Reason Mupanga of Seke contends that the city traffic enforcement authorities’ unpopular practice of forcing motorists to pay fines amounted to extortion.
Mupanga claims his car was impounded earlier this year despite the fact that he had committed no crime.
He only got the car back after paying a $68 fine.
In court documents gleaned by this publication, Mupanga claims his car was seized after he had refused to pay a bribe.
“The applicant intends to apply to the High Court of Zimbabwe sitting at Harare for a review of the Form of Notice issued by the city of Harare in terms of the Municipal Traffic Laws Enforcement Act (Chapter 29:10) and Harare (Clamping and Tow-Away) By-Laws, Statutory Instrument 104 of 2005; and the practice of impounding a motor vehicle in order to force the owner to pay a penalty.
“The Form of Notice…does not comply with the provisions of section 4 of the Municipal Traffic Laws Enforcement Act [Chapter 29:10].
“Furthermore, the practice of impounding a motor vehicle in order to force the owner to pay a penalty amounts to extortion. It is unlawful,” he says.
In his founding affidavit, Mupanga said on 27 January 2023 at around 9am, he was driving along Lytton Road to Old Marimba, Mufakose in the company of a friend whom he later dropped in the industrial area.

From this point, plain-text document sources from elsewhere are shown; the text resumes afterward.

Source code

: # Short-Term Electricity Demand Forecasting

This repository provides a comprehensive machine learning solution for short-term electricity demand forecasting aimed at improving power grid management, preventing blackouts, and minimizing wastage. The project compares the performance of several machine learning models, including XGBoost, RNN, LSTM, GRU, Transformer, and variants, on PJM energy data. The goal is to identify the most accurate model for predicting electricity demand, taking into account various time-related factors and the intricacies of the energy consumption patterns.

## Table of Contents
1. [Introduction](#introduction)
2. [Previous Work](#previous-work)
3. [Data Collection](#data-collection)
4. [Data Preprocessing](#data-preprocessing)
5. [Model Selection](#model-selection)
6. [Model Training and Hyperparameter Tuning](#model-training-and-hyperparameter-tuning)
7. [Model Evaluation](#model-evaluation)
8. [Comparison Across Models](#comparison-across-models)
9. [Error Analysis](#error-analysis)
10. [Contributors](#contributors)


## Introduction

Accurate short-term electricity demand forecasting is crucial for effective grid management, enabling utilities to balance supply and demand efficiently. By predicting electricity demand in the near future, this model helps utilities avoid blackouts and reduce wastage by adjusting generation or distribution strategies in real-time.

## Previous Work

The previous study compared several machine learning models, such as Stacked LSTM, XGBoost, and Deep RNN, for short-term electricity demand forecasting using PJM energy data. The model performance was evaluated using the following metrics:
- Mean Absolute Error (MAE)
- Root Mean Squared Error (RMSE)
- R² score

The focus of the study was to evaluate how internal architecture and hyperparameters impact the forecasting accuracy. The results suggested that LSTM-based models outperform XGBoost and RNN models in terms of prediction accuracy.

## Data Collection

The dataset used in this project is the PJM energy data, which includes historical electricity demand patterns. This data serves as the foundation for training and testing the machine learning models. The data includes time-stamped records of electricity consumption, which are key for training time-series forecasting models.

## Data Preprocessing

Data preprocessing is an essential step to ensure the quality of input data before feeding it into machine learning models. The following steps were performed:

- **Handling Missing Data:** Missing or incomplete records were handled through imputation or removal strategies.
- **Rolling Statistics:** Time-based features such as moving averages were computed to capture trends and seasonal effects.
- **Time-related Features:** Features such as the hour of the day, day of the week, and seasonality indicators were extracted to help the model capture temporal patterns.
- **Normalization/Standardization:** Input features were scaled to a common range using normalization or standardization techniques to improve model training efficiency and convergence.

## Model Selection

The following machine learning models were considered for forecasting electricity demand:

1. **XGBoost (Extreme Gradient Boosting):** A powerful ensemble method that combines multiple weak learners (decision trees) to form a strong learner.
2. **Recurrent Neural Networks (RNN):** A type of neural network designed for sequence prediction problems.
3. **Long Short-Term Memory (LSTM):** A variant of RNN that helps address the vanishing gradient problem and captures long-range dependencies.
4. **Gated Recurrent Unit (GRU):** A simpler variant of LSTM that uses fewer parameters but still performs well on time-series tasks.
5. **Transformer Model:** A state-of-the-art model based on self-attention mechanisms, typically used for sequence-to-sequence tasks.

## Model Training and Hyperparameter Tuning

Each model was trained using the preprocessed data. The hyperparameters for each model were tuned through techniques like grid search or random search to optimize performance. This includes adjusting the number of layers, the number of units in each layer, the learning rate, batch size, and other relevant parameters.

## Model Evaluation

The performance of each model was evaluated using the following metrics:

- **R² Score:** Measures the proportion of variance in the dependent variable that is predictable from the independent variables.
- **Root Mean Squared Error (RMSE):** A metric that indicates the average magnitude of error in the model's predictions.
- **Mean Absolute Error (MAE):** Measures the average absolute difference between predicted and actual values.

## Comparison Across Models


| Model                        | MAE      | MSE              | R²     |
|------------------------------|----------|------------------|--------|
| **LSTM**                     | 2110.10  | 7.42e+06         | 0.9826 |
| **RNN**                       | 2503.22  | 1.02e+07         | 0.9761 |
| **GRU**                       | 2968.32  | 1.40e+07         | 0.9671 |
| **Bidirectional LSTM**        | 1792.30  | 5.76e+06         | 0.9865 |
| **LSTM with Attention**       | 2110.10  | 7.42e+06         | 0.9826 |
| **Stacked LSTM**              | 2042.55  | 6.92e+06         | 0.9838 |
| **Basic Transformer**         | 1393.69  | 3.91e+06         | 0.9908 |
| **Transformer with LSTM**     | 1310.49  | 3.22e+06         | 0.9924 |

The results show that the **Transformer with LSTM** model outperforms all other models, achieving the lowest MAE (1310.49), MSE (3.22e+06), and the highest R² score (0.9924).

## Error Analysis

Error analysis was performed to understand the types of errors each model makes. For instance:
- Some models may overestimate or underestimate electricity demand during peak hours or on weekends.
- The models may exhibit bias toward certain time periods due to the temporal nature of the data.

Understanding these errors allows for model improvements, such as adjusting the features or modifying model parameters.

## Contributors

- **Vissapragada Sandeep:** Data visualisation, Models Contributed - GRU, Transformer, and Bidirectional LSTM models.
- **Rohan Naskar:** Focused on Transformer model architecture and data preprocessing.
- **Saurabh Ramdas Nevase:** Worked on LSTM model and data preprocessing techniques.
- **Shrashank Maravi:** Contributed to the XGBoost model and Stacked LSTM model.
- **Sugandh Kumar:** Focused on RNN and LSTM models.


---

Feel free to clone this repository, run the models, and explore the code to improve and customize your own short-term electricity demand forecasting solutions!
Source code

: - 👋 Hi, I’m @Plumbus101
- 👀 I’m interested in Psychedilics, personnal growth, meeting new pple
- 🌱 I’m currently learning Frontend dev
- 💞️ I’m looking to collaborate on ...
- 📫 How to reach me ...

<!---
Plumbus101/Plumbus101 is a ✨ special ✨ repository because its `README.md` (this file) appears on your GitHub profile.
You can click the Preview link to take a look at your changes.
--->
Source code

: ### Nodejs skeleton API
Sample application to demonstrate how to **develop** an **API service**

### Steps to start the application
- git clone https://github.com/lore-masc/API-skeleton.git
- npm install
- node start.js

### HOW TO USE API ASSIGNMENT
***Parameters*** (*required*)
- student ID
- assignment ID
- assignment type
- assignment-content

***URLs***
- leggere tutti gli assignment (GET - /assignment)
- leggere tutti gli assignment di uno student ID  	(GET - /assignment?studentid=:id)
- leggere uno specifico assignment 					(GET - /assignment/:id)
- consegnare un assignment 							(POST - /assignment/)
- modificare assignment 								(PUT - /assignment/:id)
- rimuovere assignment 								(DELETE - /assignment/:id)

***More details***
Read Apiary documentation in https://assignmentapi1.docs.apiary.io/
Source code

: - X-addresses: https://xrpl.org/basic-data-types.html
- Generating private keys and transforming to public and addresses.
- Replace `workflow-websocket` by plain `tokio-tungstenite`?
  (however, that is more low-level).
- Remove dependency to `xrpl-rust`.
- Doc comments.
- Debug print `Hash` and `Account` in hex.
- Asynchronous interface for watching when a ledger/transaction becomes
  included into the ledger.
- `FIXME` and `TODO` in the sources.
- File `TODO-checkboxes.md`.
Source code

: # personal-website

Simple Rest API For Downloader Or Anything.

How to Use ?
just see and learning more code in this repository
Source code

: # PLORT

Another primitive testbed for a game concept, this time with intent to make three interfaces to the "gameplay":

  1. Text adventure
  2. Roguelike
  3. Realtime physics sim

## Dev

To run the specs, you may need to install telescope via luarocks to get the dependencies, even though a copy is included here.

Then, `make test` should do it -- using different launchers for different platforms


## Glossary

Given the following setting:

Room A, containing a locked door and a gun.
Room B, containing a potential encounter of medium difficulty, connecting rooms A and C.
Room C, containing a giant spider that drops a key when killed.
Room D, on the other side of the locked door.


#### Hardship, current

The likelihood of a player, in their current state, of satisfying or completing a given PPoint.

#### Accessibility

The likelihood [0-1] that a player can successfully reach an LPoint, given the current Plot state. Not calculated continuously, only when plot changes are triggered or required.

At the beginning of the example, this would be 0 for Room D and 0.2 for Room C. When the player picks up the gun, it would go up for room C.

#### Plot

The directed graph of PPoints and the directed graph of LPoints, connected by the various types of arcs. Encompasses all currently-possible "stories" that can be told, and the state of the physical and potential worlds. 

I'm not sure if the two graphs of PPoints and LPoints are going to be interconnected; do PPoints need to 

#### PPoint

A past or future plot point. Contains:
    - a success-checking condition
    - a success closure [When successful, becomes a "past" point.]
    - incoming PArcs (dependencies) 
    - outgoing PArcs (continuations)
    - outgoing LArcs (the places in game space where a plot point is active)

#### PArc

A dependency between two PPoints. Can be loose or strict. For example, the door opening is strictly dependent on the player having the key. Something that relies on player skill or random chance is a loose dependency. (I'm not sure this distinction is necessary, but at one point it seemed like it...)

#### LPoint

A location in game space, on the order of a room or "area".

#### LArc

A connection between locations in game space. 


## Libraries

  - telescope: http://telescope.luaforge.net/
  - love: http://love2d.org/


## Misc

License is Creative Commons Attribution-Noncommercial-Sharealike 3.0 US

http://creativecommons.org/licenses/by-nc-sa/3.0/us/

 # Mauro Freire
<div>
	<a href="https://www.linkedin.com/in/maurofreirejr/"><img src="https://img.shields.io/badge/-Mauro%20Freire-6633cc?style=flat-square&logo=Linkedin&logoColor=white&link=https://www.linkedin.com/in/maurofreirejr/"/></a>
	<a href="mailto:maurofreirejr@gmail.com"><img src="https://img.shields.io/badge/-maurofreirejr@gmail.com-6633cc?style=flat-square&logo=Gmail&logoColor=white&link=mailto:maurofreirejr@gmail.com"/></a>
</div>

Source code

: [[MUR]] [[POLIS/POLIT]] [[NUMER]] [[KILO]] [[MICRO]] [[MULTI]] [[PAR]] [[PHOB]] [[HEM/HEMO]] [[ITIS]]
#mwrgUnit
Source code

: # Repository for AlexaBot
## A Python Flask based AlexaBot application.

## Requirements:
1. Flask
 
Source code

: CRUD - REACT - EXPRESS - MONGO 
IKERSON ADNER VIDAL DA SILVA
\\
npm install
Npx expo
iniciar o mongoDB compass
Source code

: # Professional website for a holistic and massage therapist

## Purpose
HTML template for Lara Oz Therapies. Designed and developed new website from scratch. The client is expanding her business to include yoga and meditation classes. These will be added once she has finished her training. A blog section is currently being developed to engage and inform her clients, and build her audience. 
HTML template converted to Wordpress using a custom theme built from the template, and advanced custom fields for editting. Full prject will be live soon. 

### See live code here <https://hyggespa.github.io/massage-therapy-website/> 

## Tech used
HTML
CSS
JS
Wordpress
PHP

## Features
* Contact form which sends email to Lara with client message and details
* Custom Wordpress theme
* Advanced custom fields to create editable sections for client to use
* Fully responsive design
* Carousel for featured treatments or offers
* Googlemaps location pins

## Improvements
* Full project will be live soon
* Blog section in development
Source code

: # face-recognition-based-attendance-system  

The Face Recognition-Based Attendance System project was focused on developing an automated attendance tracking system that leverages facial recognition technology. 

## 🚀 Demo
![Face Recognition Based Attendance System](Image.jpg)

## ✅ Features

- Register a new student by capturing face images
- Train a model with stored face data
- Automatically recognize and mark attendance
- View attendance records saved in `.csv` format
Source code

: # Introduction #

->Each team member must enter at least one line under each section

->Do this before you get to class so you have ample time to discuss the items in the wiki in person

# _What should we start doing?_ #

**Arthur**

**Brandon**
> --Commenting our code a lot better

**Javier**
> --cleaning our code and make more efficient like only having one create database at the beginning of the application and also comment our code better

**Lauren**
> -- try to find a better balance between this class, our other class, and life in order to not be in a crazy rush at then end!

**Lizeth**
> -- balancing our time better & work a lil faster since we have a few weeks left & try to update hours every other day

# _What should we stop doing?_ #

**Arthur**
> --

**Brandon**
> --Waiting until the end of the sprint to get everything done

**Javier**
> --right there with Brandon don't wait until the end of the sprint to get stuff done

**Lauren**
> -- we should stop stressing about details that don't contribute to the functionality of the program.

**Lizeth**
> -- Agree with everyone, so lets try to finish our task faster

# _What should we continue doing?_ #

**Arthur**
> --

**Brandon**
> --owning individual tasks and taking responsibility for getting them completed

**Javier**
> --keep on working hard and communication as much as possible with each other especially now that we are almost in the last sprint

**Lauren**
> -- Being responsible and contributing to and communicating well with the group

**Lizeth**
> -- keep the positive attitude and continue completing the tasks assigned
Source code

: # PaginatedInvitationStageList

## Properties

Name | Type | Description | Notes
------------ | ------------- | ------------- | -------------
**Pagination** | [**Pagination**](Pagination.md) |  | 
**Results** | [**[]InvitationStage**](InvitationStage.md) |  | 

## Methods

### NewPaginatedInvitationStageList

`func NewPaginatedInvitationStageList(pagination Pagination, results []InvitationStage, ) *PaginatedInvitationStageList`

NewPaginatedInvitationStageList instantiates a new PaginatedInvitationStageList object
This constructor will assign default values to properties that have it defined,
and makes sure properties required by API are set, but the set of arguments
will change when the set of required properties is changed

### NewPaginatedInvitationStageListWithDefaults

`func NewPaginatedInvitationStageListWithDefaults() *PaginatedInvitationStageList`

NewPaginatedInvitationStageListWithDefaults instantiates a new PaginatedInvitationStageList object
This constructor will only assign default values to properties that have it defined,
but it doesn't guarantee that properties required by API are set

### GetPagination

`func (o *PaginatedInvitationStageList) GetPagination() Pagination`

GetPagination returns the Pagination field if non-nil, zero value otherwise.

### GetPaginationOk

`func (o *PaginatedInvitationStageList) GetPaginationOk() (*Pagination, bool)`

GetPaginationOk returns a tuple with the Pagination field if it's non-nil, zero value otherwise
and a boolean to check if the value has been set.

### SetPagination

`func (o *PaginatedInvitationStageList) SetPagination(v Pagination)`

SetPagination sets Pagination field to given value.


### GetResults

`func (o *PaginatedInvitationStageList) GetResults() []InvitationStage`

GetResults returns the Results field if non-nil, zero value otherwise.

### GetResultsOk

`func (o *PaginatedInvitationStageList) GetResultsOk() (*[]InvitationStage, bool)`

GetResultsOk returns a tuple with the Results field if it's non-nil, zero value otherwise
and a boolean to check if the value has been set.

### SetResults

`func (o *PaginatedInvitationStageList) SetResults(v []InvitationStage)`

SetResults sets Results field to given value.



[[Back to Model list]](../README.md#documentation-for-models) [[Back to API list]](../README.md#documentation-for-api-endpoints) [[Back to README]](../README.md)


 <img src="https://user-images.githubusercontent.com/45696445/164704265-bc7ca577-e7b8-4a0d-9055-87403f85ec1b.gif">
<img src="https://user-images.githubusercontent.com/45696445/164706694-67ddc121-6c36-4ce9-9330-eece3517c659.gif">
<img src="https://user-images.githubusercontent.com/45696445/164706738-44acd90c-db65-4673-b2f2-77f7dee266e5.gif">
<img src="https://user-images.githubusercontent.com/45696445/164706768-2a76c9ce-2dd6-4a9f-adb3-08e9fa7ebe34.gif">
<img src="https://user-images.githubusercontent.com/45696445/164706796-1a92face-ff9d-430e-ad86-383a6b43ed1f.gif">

“There was no ‘NO STOPPING’ sign prohibiting me from stopping,” he says.
“At the point that I stopped, the road was quite wide with enough to accommodate a stopping car without disturbing the flow of traffic.”
Mupanga says he was immediately confronted by two plain clothes men who ushered themselves into his car and identified themselves as police officers.
The two also signaled their colleagues who were a little further down the road to come over.
All the four were not in uniform, he says.
“They tried to solicit for a bribe from me to which l vehemently refused.
“All four stout police officers piled into my small car and instructed me to drive back onto Paisley Road towards Coventry Road with them.
“Along the way, further requests for a bribe were made. I refused to pay,” Mupanga says.
He was then ordered to drive into the city council’s central stores where his car was impounded before being made to pay a fine.
Mupanga says despite paying a fine for the release of his car, he remains aggrieved by the experience which he has elected to challenge through the courts.
“The Form of Notice that is issued by the CITY OF HARARE violates every basic tenet of natural justice.
“In a minor traffic offence, the system that is reflected in the Form of Notice, such as that written out for me and annexed hereto effectively makes the City of Harare, the prosecutor of the case, the judge and the executioner. That cannot be legal,” he said.